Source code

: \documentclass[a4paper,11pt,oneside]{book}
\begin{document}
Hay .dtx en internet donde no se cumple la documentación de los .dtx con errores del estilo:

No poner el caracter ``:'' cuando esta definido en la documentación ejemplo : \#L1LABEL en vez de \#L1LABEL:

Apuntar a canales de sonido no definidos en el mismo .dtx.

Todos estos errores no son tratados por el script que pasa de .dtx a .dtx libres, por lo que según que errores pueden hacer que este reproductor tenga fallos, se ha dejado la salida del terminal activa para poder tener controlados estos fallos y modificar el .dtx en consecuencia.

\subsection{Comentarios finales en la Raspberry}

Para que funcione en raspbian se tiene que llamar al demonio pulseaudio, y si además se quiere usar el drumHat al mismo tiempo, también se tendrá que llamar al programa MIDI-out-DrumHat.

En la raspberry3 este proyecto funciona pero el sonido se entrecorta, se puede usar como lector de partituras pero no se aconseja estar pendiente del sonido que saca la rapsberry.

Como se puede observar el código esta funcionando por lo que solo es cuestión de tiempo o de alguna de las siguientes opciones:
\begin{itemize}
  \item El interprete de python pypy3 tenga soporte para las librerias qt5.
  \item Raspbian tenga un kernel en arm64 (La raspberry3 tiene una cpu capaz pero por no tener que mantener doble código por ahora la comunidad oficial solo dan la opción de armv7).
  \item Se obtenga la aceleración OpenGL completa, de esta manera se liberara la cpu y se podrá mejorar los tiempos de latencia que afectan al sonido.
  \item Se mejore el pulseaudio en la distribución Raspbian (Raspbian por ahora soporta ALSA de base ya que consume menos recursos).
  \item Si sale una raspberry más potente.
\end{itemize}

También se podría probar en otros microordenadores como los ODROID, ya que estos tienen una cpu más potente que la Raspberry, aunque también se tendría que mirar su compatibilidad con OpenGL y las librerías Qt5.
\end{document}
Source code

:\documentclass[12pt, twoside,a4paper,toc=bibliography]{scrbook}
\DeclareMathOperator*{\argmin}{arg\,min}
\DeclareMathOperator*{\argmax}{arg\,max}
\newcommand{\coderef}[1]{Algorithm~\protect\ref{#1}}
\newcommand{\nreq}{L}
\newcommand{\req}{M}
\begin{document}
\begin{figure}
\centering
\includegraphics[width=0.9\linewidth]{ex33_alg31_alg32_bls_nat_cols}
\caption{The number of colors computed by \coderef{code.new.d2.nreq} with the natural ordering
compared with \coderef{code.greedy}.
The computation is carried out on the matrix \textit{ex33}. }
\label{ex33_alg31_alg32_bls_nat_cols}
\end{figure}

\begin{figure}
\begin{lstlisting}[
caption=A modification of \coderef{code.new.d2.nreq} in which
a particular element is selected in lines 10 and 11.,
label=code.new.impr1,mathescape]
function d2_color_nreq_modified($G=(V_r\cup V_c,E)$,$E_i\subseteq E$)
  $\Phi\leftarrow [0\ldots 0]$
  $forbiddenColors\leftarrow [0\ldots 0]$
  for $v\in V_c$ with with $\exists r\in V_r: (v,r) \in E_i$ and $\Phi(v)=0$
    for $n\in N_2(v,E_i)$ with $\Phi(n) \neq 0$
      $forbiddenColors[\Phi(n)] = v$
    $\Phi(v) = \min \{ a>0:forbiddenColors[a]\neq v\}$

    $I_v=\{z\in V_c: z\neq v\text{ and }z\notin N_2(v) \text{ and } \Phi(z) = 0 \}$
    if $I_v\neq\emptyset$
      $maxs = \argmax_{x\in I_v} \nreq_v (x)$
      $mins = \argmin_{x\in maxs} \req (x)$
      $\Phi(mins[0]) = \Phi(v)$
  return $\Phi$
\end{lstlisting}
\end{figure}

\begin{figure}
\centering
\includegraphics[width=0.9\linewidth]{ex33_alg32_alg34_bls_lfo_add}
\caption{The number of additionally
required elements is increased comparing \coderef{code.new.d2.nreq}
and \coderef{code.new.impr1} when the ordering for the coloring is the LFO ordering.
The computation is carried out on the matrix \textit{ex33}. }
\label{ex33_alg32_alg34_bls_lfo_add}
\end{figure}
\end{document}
------------------------------------------------
> [Instructions to follow]: Search the entries above for the string "newcommand". Copy each line in which it appears.

> [Written answer]:
\newcommand{\coderef}[1]{Algorithm~\protect\ref{#1}}
\newcommand{\nreq}{L}
\newcommand{\req}{M}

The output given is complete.